When teams work on Xiaohongshu (RED) content, the core issue often isn't a lack of script — it's that the script reads too much like a script. The product points are all there, the information is complete, but it sounds more like a product description than a real user sharing a personal experience. On Xiaohongshu, this distinction matters significantly.
Case background: skincare content brief
This case came from a skincare content brief. The team already had a reference video they wanted to learn from, plus an initial voiceover draft. But the existing copy felt stiff — packed with efficacy claims and missing the lived-experience perspective that Xiaohongshu audiences respond to. The goal wasn't to invent a new topic, but to rewrite the existing material to fit Xiaohongshu's native voice.
Deconstruct first, AI Review second — not generate-first
For this kind of work, ShenBi AI doesn't jump straight to generation. The pipeline begins with reference video deconstruction and AI Review. The system first identifies what actually makes the reference video work: why the opening lands, where the pain point appears, which expressions are worth borrowing as method, and which would feel too "salesy" if copied directly.

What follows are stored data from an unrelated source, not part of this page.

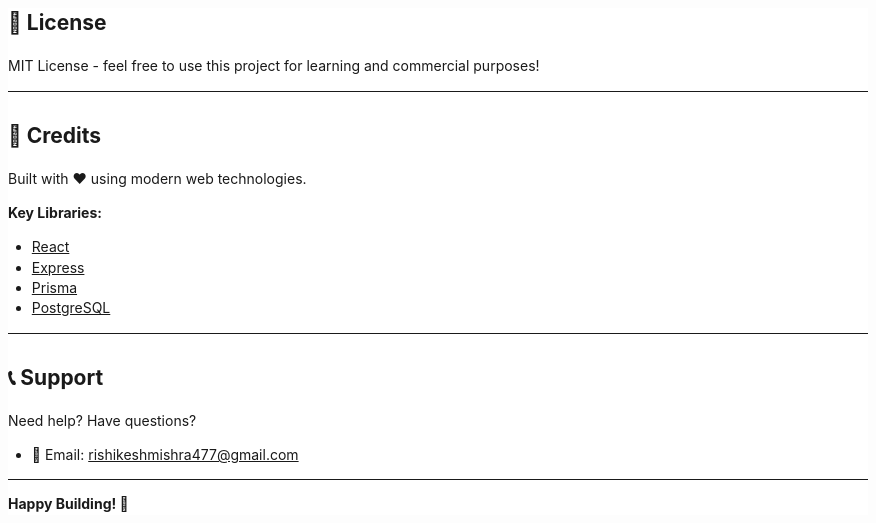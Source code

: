 
## 📄 License

MIT License - feel free to use this project for learning and commercial purposes!

---

## 🙏 Credits

Built with ❤️ using modern web technologies.

**Key Libraries:**
- [React](https://react.dev)
- [Express](https://expressjs.com)
- [Prisma](https://prisma.io)
- [PostgreSQL](https://postgresql.org)

---

## 📞 Support

Need help? Have questions?

- 📧 Email: rishikeshmishra477@gmail.com

---

**Happy Building! 🎉**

Three key insights from deconstruction
After deconstruction, three findings stood out. First: the reference video's real effectiveness wasn't in the product names themselves but in the sequence — describe the problem, then the felt experience, then the solution. Second: the original draft was full of generic phrasing like "suits all skin types" and "noticeably effective" — flat language that comes across as empty. Third: even though all the selling points were present, the original lacked the "why I tried this" and "the moment I noticed the difference" framing that authentic Xiaohongshu sharing typically uses.
From "product description" to "lived experience"
Based on these insights, ShenBi AI didn't just expand the product-description direction. It rewrote the script toward lived-experience framing: starting from a specific skin concern instead of leading with product info; breaking the middle into smaller, more digestible segments instead of stacking efficacy claims; and ending with a "who this is for / who this isn't for" judgment instead of a hard push. The result reads like a real user sharing rather than a templated recommendation voiceover.
Final selection: the most natural-sounding version
The system output multiple candidate versions. The team didn't pick the one with the most information — they picked the one that sounded most natural and most aligned with real spoken-Xiaohongshu pacing. The final draft kept the core selling points but shifted the overall feel from "product description" to "personal experience sharing".
What this case is really about
The most valuable part of this case isn't that AI quickly produced a script. It's that the system first extracted what actually worked in the reference video, then pulled the original template-feeling copy a step closer to authentic Xiaohongshu voice. For platforms like Xiaohongshu, this step matters more than adding a few more selling points.
If you already have reference videos but don't know how to turn them into scripts that sound like a real person sharing — this kind of pipeline is more reliable than asking AI to generate from scratch.